SOME THINK THAT, if the stroke has indeed caused Kirk to lose his filter, he should try to turn this new trait to his political advantage. One former aide compares him to the Jim Carrey character in Liar Liar, a 1997 movie in which the protagonist, a lawyer, finds he can no longer tell a lie. It's something, the thinking goes, that voters might appreciate. "I think he should lean into it a little bit," says another ex-staffer. "He's leaned into everything else. All the physical disabilities and stuff—he's not shied away from that. It's somewhat refreshing to voters to have someone say, 'Yeah, I'm going to say how I feel.'"Š"
But would voters really forgive their senator for a few off-color comments because his stroke has made him, as some in Kirk-world like to say, too honest? Or would the prospect of having a senator who can't always filter what's coming out of his mouth scare them away?
Beyond Kirk's verbal filter, there are other questions, too. For someone who struggles to speak extemporaneously, the back-and-forth of a traditional debate with an opponent could be difficult. Campaign aides acknowledge it's a question they have yet to answer. "Can he debate?" one wondered. "Can he have a discussion with a [newspaper] editor?"

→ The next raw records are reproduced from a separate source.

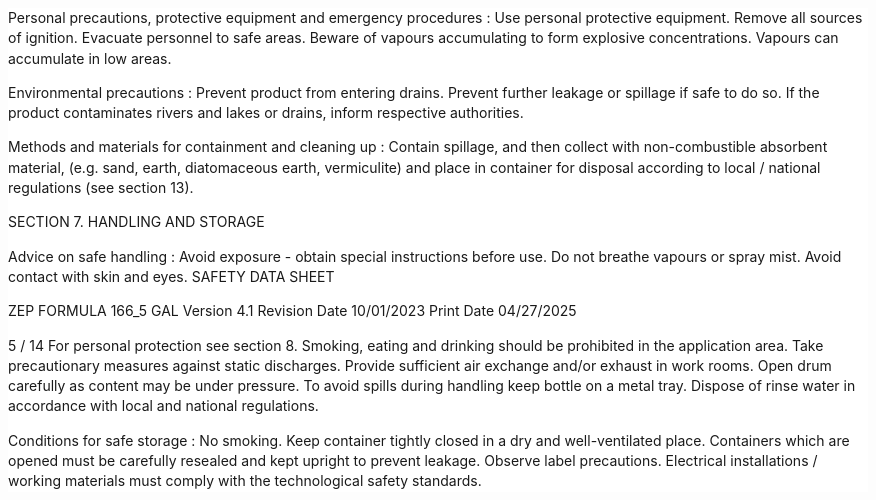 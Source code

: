 Personal precautions, 
protective equipment and 
emergency procedures 
: Use personal protective equipment. 
Remove all sources of ignition. 
Evacuate personnel to safe areas. 
Beware of vapours accumulating to form explosive 
concentrations. Vapours can accumulate in low areas. 
 
Environmental precautions 
: Prevent product from entering drains. 
Prevent further leakage or spillage if safe to do so. 
If the product contaminates rivers and lakes or drains, inform 
respective authorities. 
 
Methods and materials for 
containment and cleaning up 
: Contain spillage, and then collect with non-combustible 
absorbent material, (e.g. sand, earth, diatomaceous earth, 
vermiculite) and place in container for disposal according to 
local / national regulations (see section 13). 
 
 
 
SECTION 7. HANDLING AND STORAGE 
 
Advice on safe handling 
: Avoid exposure - obtain special instructions before use. 
Do not breathe vapours or spray mist. 
Avoid contact with skin and eyes. 
SAFETY DATA SHEET 
 
ZEP FORMULA 166_5 GAL 
Version 4.1 
Revision Date 10/01/2023 
Print Date 04/27/2025  
 
 
5 / 14 
For personal protection see section 8. 
Smoking, eating and drinking should be prohibited in the 
application area. 
Take precautionary measures against static discharges. 
Provide sufficient air exchange and/or exhaust in work rooms. 
Open drum carefully as content may be under pressure. 
To avoid spills during handling keep bottle on a metal tray. 
Dispose of rinse water in accordance with local and national 
regulations. 
 
Conditions for safe storage 
: No smoking. 
Keep container tightly closed in a dry and well-ventilated 
place. 
Containers which are opened must be carefully resealed and 
kept upright to prevent leakage. 
Observe label precautions. 
Electrical installations / working materials must comply with 
the technological safety standards.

How all of this should influence Kirk's bid for reelection is very much an open matter. When does the mental state of our politicians deserve scrutiny? And when does this scrutiny cross into an ugly kind of discrimination? These are the types of things that Illinois voters will have to grapple with in the year ahead. "In politics, any issue is fair game," says Davis, of Kirk's current situation. "Because if someone is thinking it, they'll likely write it. But it's also up to that same politician to turn what one thinks is a weakness into a strength."